Why Nations Fail? (Keynote Video Lecture)

Daron Acemoglu

Abstract


First of all, it is a great pleasure to be here. Thank you for
inviting me. Given that communicating from a far is not the easiest
thing to do, what I have decided to do is to give a quick overview of
the arguments that have emerged from the book that James and I wrote. In
fact, this book is a synthesis of about 16 years of research that James
and I did. I think it is fair to say that a lot of economic development
and economic growth is motivated by patterns that are reported in the
book. In particular, this is data from Angus Madison’s life’s work,
which is not entirely uncontroversial, but the overall pattern here is
fairly uncontroversial. The patterns that we observe have actually been
in the background of many attempts to understand long patterns of
economic development.

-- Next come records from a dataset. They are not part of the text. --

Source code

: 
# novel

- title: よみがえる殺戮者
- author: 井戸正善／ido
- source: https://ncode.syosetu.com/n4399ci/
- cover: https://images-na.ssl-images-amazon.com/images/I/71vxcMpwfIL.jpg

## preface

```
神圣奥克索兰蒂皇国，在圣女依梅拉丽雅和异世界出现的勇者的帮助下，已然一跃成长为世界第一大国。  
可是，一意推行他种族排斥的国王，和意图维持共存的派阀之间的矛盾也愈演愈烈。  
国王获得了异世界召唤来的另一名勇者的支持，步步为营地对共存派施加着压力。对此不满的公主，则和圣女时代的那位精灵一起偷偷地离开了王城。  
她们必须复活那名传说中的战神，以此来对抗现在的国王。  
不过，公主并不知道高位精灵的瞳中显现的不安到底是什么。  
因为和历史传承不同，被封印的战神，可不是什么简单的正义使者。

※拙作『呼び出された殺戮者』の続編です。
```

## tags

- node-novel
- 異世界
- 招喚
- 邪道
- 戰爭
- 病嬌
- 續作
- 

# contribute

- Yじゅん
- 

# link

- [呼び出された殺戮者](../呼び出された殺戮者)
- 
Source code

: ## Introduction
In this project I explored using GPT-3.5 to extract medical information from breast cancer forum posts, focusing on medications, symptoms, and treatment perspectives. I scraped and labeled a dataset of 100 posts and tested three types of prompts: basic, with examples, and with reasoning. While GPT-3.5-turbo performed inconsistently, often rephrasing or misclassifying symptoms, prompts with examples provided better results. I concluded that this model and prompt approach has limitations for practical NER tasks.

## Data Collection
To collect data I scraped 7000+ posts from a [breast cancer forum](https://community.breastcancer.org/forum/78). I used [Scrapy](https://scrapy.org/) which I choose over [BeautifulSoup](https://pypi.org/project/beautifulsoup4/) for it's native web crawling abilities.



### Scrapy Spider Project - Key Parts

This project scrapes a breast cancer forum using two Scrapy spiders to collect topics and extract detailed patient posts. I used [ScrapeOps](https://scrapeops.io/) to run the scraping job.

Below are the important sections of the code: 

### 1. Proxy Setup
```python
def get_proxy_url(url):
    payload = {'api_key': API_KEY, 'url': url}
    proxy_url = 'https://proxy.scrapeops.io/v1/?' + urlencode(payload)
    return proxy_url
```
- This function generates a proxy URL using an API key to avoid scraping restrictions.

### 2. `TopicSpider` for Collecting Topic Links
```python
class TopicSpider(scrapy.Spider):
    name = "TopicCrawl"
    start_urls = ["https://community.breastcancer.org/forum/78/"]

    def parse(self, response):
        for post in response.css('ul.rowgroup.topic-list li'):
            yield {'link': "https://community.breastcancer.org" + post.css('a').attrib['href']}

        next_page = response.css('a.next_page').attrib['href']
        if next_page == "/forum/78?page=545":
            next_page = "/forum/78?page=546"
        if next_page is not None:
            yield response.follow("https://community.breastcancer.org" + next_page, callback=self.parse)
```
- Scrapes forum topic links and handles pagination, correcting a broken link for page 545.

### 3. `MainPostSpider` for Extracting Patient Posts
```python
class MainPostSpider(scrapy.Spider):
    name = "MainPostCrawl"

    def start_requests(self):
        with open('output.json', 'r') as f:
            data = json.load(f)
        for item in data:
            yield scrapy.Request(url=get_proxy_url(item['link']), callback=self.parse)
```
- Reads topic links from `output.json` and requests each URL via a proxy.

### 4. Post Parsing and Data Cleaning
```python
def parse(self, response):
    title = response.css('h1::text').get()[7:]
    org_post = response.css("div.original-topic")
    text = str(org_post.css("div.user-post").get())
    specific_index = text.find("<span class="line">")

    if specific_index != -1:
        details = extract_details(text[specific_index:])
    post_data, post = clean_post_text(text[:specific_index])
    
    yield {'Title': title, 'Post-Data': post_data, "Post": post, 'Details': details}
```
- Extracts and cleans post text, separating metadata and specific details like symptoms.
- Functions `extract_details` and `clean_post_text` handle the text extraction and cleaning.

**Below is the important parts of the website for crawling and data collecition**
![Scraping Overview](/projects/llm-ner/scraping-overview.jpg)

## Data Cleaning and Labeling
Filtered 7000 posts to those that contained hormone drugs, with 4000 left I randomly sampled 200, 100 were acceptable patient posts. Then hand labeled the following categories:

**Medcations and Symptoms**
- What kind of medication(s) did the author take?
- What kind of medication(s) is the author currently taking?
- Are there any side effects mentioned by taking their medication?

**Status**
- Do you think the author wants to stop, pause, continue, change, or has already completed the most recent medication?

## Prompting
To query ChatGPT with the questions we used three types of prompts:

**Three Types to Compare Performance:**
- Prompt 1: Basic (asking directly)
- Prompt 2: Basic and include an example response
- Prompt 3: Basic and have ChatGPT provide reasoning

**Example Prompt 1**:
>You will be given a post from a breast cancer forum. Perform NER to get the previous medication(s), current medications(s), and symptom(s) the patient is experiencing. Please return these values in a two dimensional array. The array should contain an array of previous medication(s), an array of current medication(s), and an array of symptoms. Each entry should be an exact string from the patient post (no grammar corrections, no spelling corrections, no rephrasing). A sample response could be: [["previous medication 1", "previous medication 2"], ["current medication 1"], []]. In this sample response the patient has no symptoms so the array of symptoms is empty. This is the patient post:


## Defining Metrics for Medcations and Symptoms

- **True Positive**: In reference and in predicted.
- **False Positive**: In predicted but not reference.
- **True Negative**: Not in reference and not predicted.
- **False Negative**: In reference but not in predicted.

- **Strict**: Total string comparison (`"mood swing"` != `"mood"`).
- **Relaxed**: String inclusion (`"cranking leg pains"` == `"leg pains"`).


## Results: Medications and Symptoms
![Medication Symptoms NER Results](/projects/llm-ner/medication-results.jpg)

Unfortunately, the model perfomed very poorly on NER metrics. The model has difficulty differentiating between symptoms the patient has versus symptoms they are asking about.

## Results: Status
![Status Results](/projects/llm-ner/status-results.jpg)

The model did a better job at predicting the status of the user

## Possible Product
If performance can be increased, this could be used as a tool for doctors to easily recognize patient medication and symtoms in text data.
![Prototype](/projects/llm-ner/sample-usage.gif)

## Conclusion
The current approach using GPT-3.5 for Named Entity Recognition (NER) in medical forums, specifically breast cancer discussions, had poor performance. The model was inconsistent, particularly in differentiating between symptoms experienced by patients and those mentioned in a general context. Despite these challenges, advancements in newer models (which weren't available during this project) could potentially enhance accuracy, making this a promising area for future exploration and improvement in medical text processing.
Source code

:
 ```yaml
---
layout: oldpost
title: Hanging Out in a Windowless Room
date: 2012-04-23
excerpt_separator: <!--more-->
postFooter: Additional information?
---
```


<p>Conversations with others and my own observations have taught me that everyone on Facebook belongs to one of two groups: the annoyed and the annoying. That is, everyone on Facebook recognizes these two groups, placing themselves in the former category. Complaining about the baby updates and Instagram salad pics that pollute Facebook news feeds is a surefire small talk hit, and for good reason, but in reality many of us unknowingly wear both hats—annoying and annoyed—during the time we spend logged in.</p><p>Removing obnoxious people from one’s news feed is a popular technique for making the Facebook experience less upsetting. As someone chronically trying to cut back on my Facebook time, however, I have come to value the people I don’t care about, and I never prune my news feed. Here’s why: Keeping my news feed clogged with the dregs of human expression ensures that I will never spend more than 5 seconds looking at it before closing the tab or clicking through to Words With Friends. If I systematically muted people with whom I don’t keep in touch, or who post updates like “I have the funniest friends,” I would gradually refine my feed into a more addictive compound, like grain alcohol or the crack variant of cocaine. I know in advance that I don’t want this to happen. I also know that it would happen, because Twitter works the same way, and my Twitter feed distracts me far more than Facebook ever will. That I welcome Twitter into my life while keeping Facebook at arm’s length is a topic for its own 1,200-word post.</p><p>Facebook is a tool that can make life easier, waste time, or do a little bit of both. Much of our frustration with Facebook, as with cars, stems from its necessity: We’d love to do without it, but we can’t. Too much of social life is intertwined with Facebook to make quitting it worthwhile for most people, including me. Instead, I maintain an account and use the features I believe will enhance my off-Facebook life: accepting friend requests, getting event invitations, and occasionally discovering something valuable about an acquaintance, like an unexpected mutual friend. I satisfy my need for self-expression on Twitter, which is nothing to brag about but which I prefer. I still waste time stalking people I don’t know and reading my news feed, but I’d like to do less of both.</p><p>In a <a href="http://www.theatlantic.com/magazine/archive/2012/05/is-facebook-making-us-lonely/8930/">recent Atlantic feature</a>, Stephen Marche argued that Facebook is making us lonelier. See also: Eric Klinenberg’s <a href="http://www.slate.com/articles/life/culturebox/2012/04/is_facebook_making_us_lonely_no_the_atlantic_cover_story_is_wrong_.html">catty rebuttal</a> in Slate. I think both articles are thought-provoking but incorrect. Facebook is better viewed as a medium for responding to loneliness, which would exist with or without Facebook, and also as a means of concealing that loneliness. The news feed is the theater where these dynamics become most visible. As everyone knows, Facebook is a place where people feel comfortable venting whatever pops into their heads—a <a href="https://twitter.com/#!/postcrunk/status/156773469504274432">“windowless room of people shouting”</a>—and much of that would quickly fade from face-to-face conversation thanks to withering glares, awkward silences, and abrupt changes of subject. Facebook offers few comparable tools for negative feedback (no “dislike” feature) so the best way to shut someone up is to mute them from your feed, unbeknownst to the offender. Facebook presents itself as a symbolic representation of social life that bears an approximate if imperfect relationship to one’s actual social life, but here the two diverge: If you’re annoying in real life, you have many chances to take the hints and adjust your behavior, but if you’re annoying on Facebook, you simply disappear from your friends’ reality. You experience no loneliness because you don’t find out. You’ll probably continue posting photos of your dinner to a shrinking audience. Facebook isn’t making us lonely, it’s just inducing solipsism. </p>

I think they also point out that it is going to be
very difficult to understand why certain parts of the world that were
either on par with, say, Asia, in particular the Indian Subcontinent and
China, have increased their income per capita and their prosperity so
much in 500 years leading to today, particularly from the period around
early 1800s to essentially to the end of the World War II, where there
is this big divergence taking place. The trends in economic development
show that United States of America, Canada, New Zealand and Australia
have pulled so much ahead of, say, Asia, where both India, the Indian
Subcontinent in this case, and China more or less show the same picture,
where there is not much growth going on until the end of the World War
II.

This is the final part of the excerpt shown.